Lars Carlstrom, the founder of Britishvolt and Italvolt, has announced another battery factory – this time in the USA. The newly founded company Statevolt is to build a factory in Southern California’s Imperial Valley that will offer an annual capacity of 54 GWh when fully expanded – enough for around 650,000 electric vehicles.
The exact location is still being determined, according to Statevolt. The fledgling company puts the expected investment at four billion dollars. That is the equivalent of 3.7 billion euros. According to its own statements, the management is currently “conducting due diligence to determine the best location to build its plant”.
While the location of the factory has not yet been decided, there is a potential first supplier: Statevolt has signed a letter of intent with Controlled Thermal Resources (CTR) for the supply of locally produced lithium and geothermal energy to the planned battery factory.
CTR is to supply both the lithium and geothermal energy from the Hell’s Kitchen Lithium and Power project in the Imperial Valley. The plant itself is still in the planning phase. The Imperial Valley is located in southeastern California in close proximity to the Mexican border. Since Statevolt’s announcement talks about a “hyperlocal sustainable business model”, a factory location in the vicinity of the Imperial Valley would naturally make sense – even if it is not (yet) directly confirmed.

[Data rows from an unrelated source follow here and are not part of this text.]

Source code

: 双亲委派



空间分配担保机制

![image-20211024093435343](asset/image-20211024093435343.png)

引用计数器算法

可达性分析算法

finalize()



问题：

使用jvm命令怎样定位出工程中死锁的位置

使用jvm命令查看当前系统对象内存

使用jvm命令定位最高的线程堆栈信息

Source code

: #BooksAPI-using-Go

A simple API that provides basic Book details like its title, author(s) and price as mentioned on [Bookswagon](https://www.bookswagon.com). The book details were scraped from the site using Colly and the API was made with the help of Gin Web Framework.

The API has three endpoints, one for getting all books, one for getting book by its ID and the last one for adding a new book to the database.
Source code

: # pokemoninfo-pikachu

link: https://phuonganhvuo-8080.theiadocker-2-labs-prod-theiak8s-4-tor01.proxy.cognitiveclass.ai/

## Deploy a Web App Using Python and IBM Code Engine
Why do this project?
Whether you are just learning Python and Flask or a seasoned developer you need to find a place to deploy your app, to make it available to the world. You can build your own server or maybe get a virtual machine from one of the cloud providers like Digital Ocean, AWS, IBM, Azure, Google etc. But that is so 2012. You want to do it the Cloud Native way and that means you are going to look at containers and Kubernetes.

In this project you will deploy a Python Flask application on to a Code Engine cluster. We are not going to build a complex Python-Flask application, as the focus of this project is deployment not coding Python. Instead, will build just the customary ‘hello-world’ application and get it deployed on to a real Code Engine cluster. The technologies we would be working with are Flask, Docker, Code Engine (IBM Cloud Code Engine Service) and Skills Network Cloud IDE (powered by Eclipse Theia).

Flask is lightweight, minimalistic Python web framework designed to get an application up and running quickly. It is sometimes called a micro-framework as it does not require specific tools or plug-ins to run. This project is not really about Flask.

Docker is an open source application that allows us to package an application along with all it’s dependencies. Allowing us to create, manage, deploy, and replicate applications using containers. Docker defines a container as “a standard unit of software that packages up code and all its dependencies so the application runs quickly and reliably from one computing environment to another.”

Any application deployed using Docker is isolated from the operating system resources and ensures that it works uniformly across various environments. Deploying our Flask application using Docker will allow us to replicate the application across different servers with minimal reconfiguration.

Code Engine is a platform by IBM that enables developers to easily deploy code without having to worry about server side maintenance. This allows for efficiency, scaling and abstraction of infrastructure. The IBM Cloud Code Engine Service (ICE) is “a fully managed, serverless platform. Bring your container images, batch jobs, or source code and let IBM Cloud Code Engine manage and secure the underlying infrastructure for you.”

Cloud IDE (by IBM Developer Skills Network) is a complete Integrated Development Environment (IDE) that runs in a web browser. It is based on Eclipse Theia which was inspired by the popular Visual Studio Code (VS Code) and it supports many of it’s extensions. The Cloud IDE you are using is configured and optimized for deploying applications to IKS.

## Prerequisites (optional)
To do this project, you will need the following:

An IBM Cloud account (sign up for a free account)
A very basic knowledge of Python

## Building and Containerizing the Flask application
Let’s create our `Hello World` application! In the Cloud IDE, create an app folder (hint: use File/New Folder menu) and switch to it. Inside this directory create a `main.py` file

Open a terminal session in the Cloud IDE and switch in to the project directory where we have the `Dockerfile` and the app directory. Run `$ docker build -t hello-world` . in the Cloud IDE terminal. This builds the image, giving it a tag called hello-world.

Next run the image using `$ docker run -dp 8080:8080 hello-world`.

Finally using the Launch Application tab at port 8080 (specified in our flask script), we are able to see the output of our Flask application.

CTR expects to be able to produce around 34,000 tonnes of lithium carbonate equivalent per year by 2027. In addition, 140 MW of geothermal energy is to be generated.
The brains behind Statevolt is Lars Carlstrom, who previously founded Britishvolt with its battery factory under construction in Blyth and Italvolt. In Italy, the company is planning a 45 GWh factory in the municipality of Scarmagno near Turin. Italvolt plans to invest around four billion euros in the former Olivetti site.
Carlstrom does not give any details about the financiers behind its companies in the Statevolt announcement either. Instead, he emphasises the change in the USA. “The development of lithium-ion batteries is crucial for the U.S. to meet its goals to transition to Net Zero,” Carlstrom said. “Today, we face a significant shortage in the amount of lithium that is required to meet the demand for electric vehicles. We are pioneering a new, hyper-local business model, which prioritises sustainability and resilience in the supply chain to solve this issue.”